Left Ventricle Segmentation in Cardiac MR Images Using Fully Convolutional Network
This work addresses the problem of accurate heart abnormality diagnosis for physicians by improving segmentation in medical imaging, but it is incremental as it builds on existing deep learning methods.
The paper tackles automated left ventricle segmentation in cardiac MR images by using a fully convolutional network with post-processing steps, achieving a Dice score of 87.24% on the York dataset.
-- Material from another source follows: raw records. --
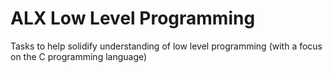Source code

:# ALX Low Level Programming
Tasks to help solidify understanding of low level programming (with a focus on the C programming language)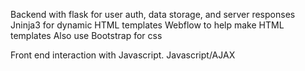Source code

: Backend with flask for user auth, data storage, and server responses
Jninja3 for dynamic HTML templates
Webflow to help make HTML templates
Also use Bootstrap for css

Front end interaction with Javascript.
Javascript/AJAX



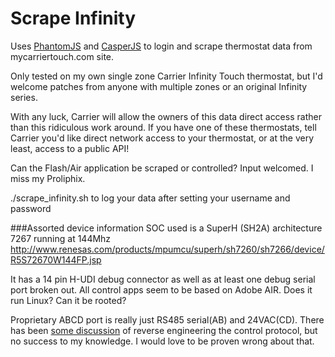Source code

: Scrape Infinity
==============

Uses [PhantomJS](https://github.com/ariya/phantomjs) and [CasperJS](https://github.com/n1k0/casperjs) to login and scrape thermostat data from mycarriertouch.com site.

Only tested on my own single zone Carrier Infinity Touch thermostat, 
but I'd welcome patches from anyone with multiple zones or an original Infinity series.

With any luck, Carrier will allow the owners of this data direct access rather
than this ridiculous work around. If you have one of these thermostats, tell
Carrier you'd like direct network access to your thermostat, or at the very
least, access to a public API!

Can the Flash/Air application be scraped or controlled? Input welcomed. I miss my Proliphix.

./scrape_infinity.sh to log your data after setting your username and password


###Assorted device information
SOC used is a SuperH (SH2A) architecture 7267 running at 144Mhz
http://www.renesas.com/products/mpumcu/superh/sh7260/sh7266/device/R5S72670W144FP.jsp

It has a 14 pin H-UDI debug connector as well as at least one debug serial port broken out.
All control apps seem to be based on Adobe AIR. Does it run Linux? Can it be rooted?

Proprietary ABCD port is really just RS485 serial(AB) and 24VAC(CD). There has been [some discussion](http://cocoontech.com/forums/topic/11372-carrier-infinity/page-4) of reverse 
engineering the control protocol, but no success to my knowledge. I would love to
be proven wrong about that.

<a href="http://imgur.com/HoHzQqA"><img src="http://i.imgur.com/HoHzQqA.jpg" title="Hosted by imgur.com" alt="" /></a>
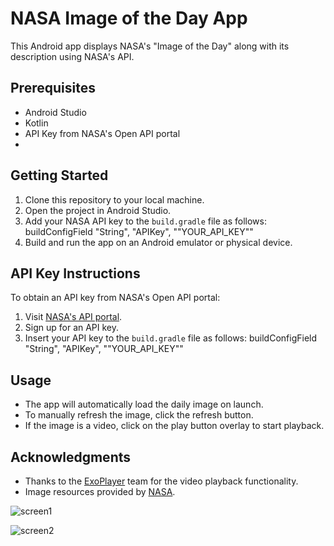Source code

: # NASA Image of the Day App

This Android app displays NASA's "Image of the Day" along with its description using NASA's API.

## Prerequisites

- Android Studio
- Kotlin
- API Key from NASA's Open API portal
- 
## Getting Started

1. Clone this repository to your local machine.
2. Open the project in Android Studio.
3. Add your NASA API key to the `build.gradle` file as follows:
   buildConfigField "String", "APIKey", "\"YOUR_API_KEY\""
4. Build and run the app on an Android emulator or physical device.

## API Key Instructions

To obtain an API key from NASA's Open API portal:

1. Visit [NASA's API portal](https://api.nasa.gov).
2. Sign up for an API key.
3. Insert your API key to the `build.gradle` file as follows:
   buildConfigField "String", "APIKey", "\"YOUR_API_KEY\""

## Usage

- The app will automatically load the daily image on launch.
- To manually refresh the image, click the refresh button.
- If the image is a video, click on the play button overlay to start playback.

## Acknowledgments

- Thanks to the [ExoPlayer](https://github.com/google/ExoPlayer) team for the video playback functionality.
- Image resources provided by [NASA](https://www.nasa.gov).



![screen1](https://github.com/sujeet1997/NasaImageOfTheDay/assets/81901334/5707e3b0-b9b5-4329-8b0a-f98322992140)


![screen2](https://github.com/sujeet1997/NasaImageOfTheDay/assets/81901334/f6f52661-7431-447e-bd05-c85eeb9aa373)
Medical image analysis, especially segmenting a specific organ, has an important role in developing clinical decision support systems. In cardiac magnetic resonance (MR) imaging, segmenting the left and right ventricles helps physicians diagnose different heart abnormalities. There are challenges for this task, including the intensity and shape similarity between left ventricle and other organs, inaccurate boundaries and presence of noise in most of the images. In this paper we propose an automated method for segmenting the left ventricle in cardiac MR images. We first automatically extract the region of interest, and then employ it as an input of a fully convolutional network. We train the network accurately despite the small number of left ventricle pixels in comparison with the whole image. Thresholding on the output map of the fully convolutional network and selection of regions based on their roundness are performed in our proposed post-processing phase. The Dice score of our method reaches 87.24% by applying this algorithm on the York dataset of heart images.